Eddy pointed out that the only deep pocket of scouring along the entire westward-facing Redwood shoreline is immediately south of the bulkhead. “We’re not really convinced any of the potential solutions you propose,” such as vegetative plantings to supplement the return extension, “are really going to safeguard your property,” she told Schwartz.

Board member Will Sharp said the scouring “looks like a domino effect” that progressed west and south as the Redwood shoreline to the north and east was armored or hardened in past decades.

“There needs to be a holistic approach to this,” he said.

Hamilton said that the bulkhead couldn’t be the problem because shoreline erosion increases “the further away you get from the structure — it’s a different process.” He offered a plan to plant spartina alterniflora just offshore on Southampton Town Trustee bay bottom to encourage the return of an intertidal marsh; add five more feet of vegetative buffer at the foot of the lawn; and possibly place “rocks” and vegetative coir logs to protect the beach — in addition to extending the Schwartz bulkhead return to 24 feet.

The board’s environmental consultant, Chic Voorhees, told Hamilton that he did not “100 percent believe” that the bulkhead has “nothing to do with” the scouring at 192 Redwood. “This is basically an unprotected corner” and “a partial factor” was the existence of “a hard structure adjacent to unprotected shoreline,” Voorhis said.

He noted that Sag Harbor’s wetlands code requires the board “to seriously look at alternatives” and that a report filed to support the Schwartz application was “weak” in dismissing riprap or rocks placed on the shoreline and vegetative planting as elements of a plan to protect the property.

“Some kind of combined solution is needed,” he said, suggesting a “wall” that would be set back on the property to allow for a gentle slope to be created toward the water using rocks, sand and vegetative plantings that would diffuse wave energy.
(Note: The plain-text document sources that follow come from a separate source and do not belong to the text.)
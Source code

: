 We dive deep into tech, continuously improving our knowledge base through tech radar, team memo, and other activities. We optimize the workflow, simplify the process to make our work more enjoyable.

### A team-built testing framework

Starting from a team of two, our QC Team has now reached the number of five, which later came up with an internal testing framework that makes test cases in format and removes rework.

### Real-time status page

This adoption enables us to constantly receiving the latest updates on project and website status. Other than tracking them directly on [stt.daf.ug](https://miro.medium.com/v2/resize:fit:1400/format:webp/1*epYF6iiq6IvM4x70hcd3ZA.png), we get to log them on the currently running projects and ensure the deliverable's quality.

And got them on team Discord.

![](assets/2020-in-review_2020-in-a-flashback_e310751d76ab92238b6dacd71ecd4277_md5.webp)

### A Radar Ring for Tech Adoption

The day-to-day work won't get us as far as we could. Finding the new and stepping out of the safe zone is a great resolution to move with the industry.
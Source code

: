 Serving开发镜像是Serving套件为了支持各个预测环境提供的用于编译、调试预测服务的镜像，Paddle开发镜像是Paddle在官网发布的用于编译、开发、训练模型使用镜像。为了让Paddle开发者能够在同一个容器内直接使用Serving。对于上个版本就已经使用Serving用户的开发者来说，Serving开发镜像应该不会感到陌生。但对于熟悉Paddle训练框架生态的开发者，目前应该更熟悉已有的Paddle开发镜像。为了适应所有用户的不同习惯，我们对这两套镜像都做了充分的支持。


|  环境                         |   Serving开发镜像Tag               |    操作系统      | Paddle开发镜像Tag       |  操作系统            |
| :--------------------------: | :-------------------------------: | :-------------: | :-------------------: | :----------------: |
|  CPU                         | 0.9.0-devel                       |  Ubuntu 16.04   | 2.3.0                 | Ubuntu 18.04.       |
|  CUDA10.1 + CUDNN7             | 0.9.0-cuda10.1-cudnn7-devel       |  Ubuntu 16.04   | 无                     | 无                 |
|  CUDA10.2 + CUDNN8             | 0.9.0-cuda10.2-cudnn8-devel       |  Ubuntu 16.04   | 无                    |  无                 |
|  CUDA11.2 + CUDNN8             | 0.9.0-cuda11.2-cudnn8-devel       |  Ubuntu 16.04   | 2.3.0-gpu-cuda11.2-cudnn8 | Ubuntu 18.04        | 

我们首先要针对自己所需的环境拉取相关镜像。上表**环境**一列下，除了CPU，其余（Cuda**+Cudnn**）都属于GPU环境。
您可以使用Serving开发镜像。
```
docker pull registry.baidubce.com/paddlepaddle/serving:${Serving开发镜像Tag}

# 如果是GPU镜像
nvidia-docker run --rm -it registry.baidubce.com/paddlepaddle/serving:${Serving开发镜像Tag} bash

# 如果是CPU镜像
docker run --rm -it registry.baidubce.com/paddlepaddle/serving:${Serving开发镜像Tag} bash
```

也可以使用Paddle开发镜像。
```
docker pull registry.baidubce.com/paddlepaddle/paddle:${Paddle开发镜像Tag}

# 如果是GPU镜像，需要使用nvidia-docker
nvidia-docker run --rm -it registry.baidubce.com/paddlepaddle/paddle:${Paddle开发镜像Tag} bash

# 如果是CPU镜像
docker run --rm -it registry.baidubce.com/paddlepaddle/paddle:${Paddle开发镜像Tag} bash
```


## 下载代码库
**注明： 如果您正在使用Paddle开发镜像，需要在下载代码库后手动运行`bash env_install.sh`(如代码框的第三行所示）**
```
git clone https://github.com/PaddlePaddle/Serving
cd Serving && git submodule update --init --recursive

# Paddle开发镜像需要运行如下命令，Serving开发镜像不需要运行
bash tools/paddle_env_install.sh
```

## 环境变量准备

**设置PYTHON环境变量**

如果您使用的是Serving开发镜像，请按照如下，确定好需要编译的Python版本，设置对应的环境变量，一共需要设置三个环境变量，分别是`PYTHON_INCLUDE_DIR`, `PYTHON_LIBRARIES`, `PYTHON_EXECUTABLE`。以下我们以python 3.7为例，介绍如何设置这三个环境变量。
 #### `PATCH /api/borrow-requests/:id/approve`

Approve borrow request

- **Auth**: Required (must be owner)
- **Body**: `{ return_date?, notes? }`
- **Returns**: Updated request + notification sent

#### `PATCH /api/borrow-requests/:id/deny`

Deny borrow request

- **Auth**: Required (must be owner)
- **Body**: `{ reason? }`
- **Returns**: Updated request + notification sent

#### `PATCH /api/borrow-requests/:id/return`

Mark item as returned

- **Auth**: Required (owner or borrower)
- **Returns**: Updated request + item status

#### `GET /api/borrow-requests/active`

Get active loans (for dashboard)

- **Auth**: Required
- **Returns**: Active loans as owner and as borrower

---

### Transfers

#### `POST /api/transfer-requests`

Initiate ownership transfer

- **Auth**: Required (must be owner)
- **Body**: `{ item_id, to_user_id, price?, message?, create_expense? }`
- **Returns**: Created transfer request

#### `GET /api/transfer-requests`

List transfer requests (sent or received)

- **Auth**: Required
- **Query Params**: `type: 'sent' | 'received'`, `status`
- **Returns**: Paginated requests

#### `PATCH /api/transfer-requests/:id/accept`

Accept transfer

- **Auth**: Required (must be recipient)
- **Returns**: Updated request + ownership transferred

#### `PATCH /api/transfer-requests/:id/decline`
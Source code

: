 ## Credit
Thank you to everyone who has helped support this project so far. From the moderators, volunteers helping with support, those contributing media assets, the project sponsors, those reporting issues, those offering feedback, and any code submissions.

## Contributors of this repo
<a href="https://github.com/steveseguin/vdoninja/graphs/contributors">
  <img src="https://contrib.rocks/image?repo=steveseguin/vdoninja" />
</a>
He acknowledged that the plan would require a delay for new permits “but I don’t want a short-term quick solution to get in the way” of a “joint solution” that could include Schwartz’s neighbor, Lee Spiegel, who also attended the Zoom session.

“I don’t understand why it’s a solution to push 3 feet back” into his backyard with a wall, Schwartz said. “It doesn’t make sense to me … Why is rock softer than a vinyl bulkhead?” he asked, adding that “scouring is not what’s happening” and that widespread “erosion in here tore through” the former marsh and into the upland next door.

Jane Costello, whose firm Schwartz has contracted to rebuild and extend the bulkhead, objected that hauling rocks onto the site would do environmental damage of its own.

When Eddy predicted that the board would deny the application if it weren’t modified, Adam Miller, head of Schwartz attorney Haley Willis’s law firm, asked, “Why Mary Ann?”

“Because I think there are better practical alternatives,” she said.

In response, Hamilton also dug in: “We’re not going to change our plan,” he said, for “plantings” and a “24-foot return.” He also said “I’m okay with looking at alternatives” as part of a plan that included the bulkhead work.

After two hours of discussion that left the board and the applicant and his supporters at loggerheads, Eddy asked the board for a motion to adjourn, commenting, “Everybody here wants a sustainable long-term solution. This is a big problem,” she said.

The board tabled the application and adjourned the hearing until its next meeting on February 3 without further discussion after Schwartz told the board that “there has to be some kind of give and take” and that his proposal “meets the code requirements.”

“I truthfully believe if this was your property, you’d be scared” of losing it to erosion this winter. “Every January and February, I lose land,” he said, offering to carry out all the vegetative planting the board requires if it would only allow him to go forward with extending the bulkhead return as soon as possible.